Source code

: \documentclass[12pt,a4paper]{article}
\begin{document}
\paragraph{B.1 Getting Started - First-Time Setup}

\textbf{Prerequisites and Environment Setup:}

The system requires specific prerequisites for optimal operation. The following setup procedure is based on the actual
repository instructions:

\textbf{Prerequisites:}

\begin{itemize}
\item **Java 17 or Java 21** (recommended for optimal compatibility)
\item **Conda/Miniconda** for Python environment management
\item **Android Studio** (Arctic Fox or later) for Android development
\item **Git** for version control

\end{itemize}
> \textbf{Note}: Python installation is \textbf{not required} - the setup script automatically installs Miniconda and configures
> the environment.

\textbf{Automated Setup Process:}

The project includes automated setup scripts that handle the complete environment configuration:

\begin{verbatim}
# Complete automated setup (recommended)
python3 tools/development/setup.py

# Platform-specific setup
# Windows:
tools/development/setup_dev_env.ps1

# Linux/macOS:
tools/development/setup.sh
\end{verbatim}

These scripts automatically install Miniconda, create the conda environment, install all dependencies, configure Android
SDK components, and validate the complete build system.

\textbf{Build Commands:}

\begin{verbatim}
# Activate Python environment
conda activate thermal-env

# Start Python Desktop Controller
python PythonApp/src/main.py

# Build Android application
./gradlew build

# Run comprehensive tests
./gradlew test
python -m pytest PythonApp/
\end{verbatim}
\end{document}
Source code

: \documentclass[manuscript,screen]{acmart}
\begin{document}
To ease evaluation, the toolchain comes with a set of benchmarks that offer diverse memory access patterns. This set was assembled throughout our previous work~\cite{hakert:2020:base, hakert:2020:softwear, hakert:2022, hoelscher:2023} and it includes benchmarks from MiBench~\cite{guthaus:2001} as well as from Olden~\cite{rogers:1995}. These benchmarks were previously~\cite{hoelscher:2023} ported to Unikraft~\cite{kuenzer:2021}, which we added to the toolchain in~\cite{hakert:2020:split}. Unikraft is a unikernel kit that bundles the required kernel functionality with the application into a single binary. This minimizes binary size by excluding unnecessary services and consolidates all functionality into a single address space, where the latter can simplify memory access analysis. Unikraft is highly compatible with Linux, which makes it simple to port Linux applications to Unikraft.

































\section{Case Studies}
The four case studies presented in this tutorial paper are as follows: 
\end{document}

+===+

WHAT YOU SHOULD DO
I'd like all of the entries written out again exactly as they appear above.

OUTPUT FOR THIS TASK
Source code

: \documentclass[12pt,a4paper]{article}
\begin{document}
\paragraph{B.1 Getting Started - First-Time Setup}

\textbf{Prerequisites and Environment Setup:}

The system requires specific prerequisites for optimal operation. The following setup procedure is based on the actual
repository instructions:

\textbf{Prerequisites:}

\begin{itemize}
\item **Java 17 or Java 21** (recommended for optimal compatibility)
\item **Conda/Miniconda** for Python environment management
\item **Android Studio** (Arctic Fox or later) for Android development
\item **Git** for version control

\end{itemize}
> \textbf{Note}: Python installation is \textbf{not required} - the setup script automatically installs Miniconda and configures
> the environment.

\textbf{Automated Setup Process:}

The project includes automated setup scripts that handle the complete environment configuration:

\begin{verbatim}
# Complete automated setup (recommended)
python3 tools/development/setup.py

# Platform-specific setup
# Windows:
tools/development/setup_dev_env.ps1

# Linux/macOS:
tools/development/setup.sh
\end{verbatim}

These scripts automatically install Miniconda, create the conda environment, install all dependencies, configure Android
SDK components, and validate the complete build system.

\textbf{Build Commands:}

\begin{verbatim}
# Activate Python environment
conda activate thermal-env

# Start Python Desktop Controller
python PythonApp/src/main.py

# Build Android application
./gradlew build

# Run comprehensive tests
./gradlew test
python -m pytest PythonApp/
\end{verbatim}
\end{document}
Source code

: \documentclass[manuscript,screen]{acmart}
\begin{document}
To ease evaluation, the toolchain comes with a set of benchmarks that offer diverse memory access patterns. This set was assembled throughout our previous work~\cite{hakert:2020:base, hakert:2020:softwear, hakert:2022, hoelscher:2023} and it includes benchmarks from MiBench~\cite{guthaus:2001} as well as from Olden~\cite{rogers:1995}. These benchmarks were previously~\cite{hoelscher:2023} ported to Unikraft~\cite{kuenzer:2021}, which we added to the toolchain in~\cite{hakert:2020:split}. Unikraft is a unikernel kit that bundles the required kernel functionality with the application into a single binary. This minimizes binary size by excluding unnecessary services and consolidates all functionality into a single address space, where the latter can simplify memory access analysis. Unikraft is highly compatible with Linux, which makes it simple to port Linux applications to Unikraft.

































\section{Case Studies}
The four case studies presented in this tutorial paper are as follows: 
\end{document}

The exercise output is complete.